◆ **Material to process**:
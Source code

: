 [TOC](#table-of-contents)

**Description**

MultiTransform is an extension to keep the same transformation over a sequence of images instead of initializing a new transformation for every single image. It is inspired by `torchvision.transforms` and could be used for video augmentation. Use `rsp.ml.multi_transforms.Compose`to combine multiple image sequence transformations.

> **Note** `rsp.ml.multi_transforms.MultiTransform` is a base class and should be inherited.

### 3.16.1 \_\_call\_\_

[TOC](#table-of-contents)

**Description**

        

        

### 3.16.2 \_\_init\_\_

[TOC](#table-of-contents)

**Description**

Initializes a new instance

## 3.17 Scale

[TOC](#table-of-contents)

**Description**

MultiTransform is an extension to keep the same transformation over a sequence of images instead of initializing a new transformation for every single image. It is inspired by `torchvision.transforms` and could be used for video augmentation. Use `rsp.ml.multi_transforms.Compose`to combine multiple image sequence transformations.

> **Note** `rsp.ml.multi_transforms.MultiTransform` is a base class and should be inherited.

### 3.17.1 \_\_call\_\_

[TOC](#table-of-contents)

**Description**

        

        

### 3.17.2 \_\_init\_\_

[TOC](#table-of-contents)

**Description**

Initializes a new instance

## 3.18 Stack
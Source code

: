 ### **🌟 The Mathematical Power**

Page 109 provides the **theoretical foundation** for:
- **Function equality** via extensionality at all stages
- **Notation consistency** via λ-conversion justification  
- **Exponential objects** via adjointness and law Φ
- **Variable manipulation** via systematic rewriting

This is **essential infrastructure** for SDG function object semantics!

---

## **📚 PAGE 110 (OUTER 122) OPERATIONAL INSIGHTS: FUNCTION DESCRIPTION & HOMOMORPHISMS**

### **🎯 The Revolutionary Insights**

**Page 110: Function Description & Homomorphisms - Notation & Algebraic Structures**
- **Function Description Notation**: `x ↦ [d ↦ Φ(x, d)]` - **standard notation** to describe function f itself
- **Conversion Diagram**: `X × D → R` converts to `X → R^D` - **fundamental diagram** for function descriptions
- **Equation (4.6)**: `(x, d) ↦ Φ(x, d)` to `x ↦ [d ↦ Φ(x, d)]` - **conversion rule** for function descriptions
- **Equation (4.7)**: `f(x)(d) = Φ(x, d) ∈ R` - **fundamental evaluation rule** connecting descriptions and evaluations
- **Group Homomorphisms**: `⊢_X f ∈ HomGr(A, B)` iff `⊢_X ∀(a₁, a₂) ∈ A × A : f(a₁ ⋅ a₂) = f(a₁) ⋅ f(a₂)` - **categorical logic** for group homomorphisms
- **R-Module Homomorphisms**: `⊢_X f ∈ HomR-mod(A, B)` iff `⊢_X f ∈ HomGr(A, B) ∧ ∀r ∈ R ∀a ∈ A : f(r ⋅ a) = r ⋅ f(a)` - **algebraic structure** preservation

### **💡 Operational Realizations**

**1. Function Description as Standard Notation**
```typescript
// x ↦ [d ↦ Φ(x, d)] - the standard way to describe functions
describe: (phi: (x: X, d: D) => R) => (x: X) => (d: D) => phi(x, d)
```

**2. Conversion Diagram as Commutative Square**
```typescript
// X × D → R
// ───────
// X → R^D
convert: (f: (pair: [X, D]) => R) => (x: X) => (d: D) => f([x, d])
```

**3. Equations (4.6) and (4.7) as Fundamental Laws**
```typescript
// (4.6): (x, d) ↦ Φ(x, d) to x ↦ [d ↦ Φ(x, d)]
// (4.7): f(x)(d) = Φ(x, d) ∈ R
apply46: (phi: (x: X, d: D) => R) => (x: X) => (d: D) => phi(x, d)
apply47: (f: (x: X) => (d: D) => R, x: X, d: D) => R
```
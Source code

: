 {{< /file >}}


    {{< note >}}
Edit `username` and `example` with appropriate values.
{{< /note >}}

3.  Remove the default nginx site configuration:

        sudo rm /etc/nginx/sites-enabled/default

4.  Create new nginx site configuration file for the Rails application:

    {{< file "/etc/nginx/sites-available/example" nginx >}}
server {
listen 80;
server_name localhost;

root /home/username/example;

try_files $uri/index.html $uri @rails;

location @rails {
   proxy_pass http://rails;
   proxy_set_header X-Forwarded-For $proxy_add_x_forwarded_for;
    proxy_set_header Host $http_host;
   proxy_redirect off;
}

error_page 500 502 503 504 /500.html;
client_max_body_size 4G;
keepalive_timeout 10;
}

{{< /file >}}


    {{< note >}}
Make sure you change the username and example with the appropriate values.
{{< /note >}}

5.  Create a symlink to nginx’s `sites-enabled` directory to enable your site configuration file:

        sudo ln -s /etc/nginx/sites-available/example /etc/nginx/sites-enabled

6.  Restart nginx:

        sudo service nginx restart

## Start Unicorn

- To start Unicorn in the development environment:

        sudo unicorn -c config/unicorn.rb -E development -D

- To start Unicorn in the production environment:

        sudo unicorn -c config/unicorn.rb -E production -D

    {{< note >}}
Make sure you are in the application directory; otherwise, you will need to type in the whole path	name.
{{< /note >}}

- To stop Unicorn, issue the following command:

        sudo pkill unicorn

◆ **Task instructions**: Wherever the line holding "### 3.17.1 \_\_call\_\_" falls in the entries above, copy exactly from it through the line holding "- **Notation consistency**", inclusive, and add nothing.

◆ **Answer for the task**:
### 3.17.1 \_\_call\_\_

[TOC](#table-of-contents)

**Description**

        

        

### 3.17.2 \_\_init\_\_

[TOC](#table-of-contents)

**Description**

Initializes a new instance

## 3.18 Stack
Source code

: ### **🌟 The Mathematical Power**

Page 109 provides the **theoretical foundation** for:
- **Function equality** via extensionality at all stages
- **Notation consistency** via λ-conversion justification  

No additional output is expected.